İşte Hasan Basri Yalçın'ın yazısından ilgili bölüm:
Aylardır "güçlendirilmiş Parlamenter sistem" ifadesinin ne anlama geldiğini kavramaya çalışıyoruz. Pek başarılı olduğumuzu söyleyemem. Fakat aynı his Millet İttifak'ında da oluşmuş galiba. Kavramdaki anlamsızlığı keşfettiklerinden olsa gerek yeni bir ekleme daha yapılmış.
Meral Akşener şimdi de "iyileştirilmiş, güçlendirilmiş parlamenter sistem" demiş. Yok, daha neler! Bari ultra süper lüks güçlendirilmiş parlamenter sistem deselermiş.
Bu işin gerçekten suyu çıktı. Ülkede muhalefetin söylem üretme becerisinin her gün yeni zayıflıklarıyla karşılaşıyoruz. Çapraşık ve anlamsız ifadeler etrafında dönüp duruyoruz. Hâlbuki iktidara gelmek isteyen siyasi partilerin her şeyden önce ne dediklerini topluma anlatabiliyor olması gerekir. Reklamcılığın ve propagandanın altın kuralıdır.

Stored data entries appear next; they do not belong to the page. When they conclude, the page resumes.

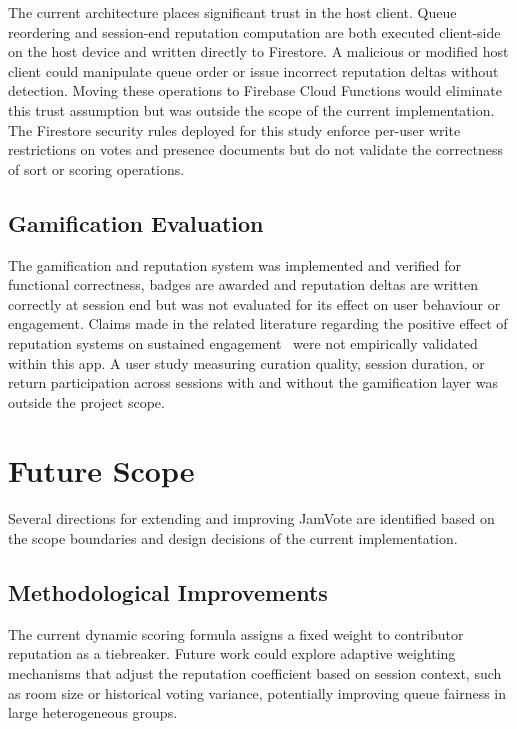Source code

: \documentclass[pdflatex,sn-mathphys-num,iicol]{sn-jnl}
\theoremstyle{thmstyleone}%
\theoremstyle{thmstyletwo}%
\theoremstyle{thmstylethree}%
\begin{document}
The current architecture places significant trust in the host client. Queue
reordering and session-end reputation computation are both executed client-side on
the host device and written directly to Firestore. A malicious or modified host
client could manipulate queue order or issue incorrect reputation deltas without
detection.
Moving these operations to Firebase Cloud Functions would eliminate this trust
assumption but was outside the scope of the current implementation. The Firestore
security rules deployed for this study enforce per-user write restrictions on
votes and presence documents but do not validate the correctness of sort or
scoring operations.

\subsection{Gamification Evaluation}

The gamification and reputation system was implemented and verified for functional
correctness, badges are awarded and reputation deltas are written correctly at
session end but was not evaluated for its effect on user behaviour or engagement.
Claims made in the related literature regarding the positive effect of reputation
systems on sustained engagement~\cite{jamvote_online_community_motivation,
jamvote_gamification_works} were not empirically validated within this app.
A user study measuring curation quality, session duration, or return participation
across sessions with and without the gamification layer was outside the project
scope.


\section{Future Scope}\label{sec:future}

Several directions for extending and improving JamVote are identified based on the
scope boundaries and design decisions of the current implementation.

\subsection{Methodological Improvements}

The current dynamic scoring formula assigns a fixed weight to contributor reputation
as a tiebreaker. Future work could explore adaptive weighting mechanisms that adjust
the reputation coefficient based on session context, such as room size or historical
voting variance, potentially improving queue fairness in large heterogeneous groups.
\end{document}
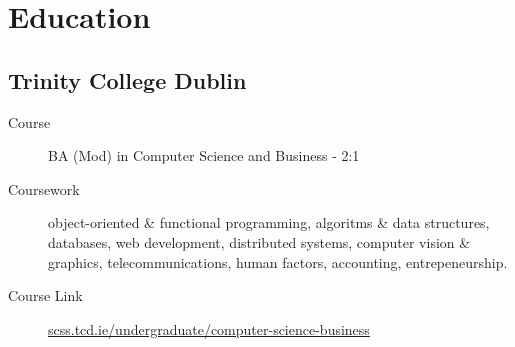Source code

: \section*{Education}

\subsection*{Trinity College Dublin}
\begin{description}
  \item[Course] BA (Mod) in Computer Science and Business - 2:1
  \item[Coursework] object-oriented \& functional programming, algoritms \& data structures, databases, web development, distributed systems, computer vision \& graphics, telecommunications, human factors, accounting, entrepeneurship.
  \item[Course Link] \href{https://www.scss.tcd.ie/undergraduate/computer-science-business/}{scss.tcd.ie/undergraduate/computer-science-business}
\end{description}
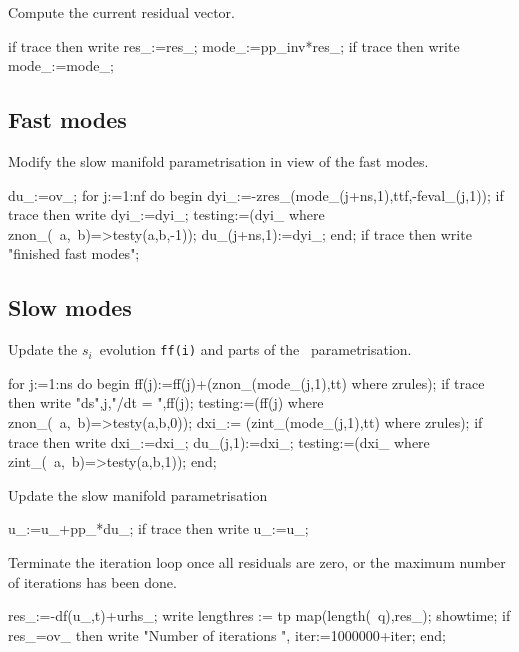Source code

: \documentclass[11pt,a5paper]{article}
\begin{document}
Compute the current residual vector.
\begin{reduce}
  if trace then write res_:=res_;
  mode_:=pp_inv*res_;
  if trace then write mode_:=mode_;
\end{reduce}




\subsection{Fast modes}

Modify the slow manifold parametrisation in view of the fast
modes.
\begin{reduce}
  du_:=ov_;
  for j:=1:nf do begin  
    dyi_:=-zres_(mode_(j+ns,1),ttf,-feval_(j,1));
    if trace then write dyi_:=dyi_;
    testing:=(dyi_ where znon_(~a,~b)=>testy(a,b,-1));
    du_(j+ns,1):=dyi_;
  end;
if trace then write "finished fast modes";%
\end{reduce}



\subsection{Slow modes}

Update the $s_i$~evolution \verb|ff(i)| and parts of the
\uv~parametrisation. 
\begin{reduce}
  for j:=1:ns do begin
    ff(j):=ff(j)+(znon_(mode_(j,1),tt) where zrules);
    if trace then write "ds",j,"/dt = ",ff(j);
    testing:=(ff(j) where znon_(~a,~b)=>testy(a,b,0));
    dxi_:= (zint_(mode_(j,1),tt) where zrules);
    if trace then write dxi_:=dxi_;
    du_(j,1):=dxi_;
    testing:=(dxi_ where zint_(~a,~b)=>testy(a,b,1));
  end;
\end{reduce}

Update the slow manifold parametrisation
\begin{reduce}
  u_:=u_+pp_*du_;
  if trace then write u_:=u_;
\end{reduce}


Terminate the iteration loop once all residuals are zero,
or the maximum number of iterations has been done.
\begin{reduce}
  res_:=-df(u_,t)+urhs_;
  write lengthres := tp map(length(~q),res_);
  showtime;
  if res_=ov_ then write "Number of iterations ",
    iter:=1000000+iter;
end;
\end{reduce}
\end{document}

Mesaj net ve anlaşılır olacak. Ancak biz Millet İttifakı'nın hem Cumhurbaşkanlığı adaylığı meselesinde hem de Parlamenter sistem vizyonlarında ne dediklerini anlayabilmiş değiliz. Çünkü bence mesele basit bir "derdini anlatamama" sorunu değil. Asıl sorun şu ki, ortada bir siyaset ve vizyon yok. Bunlar boş laflar etrafında döner durursunuz.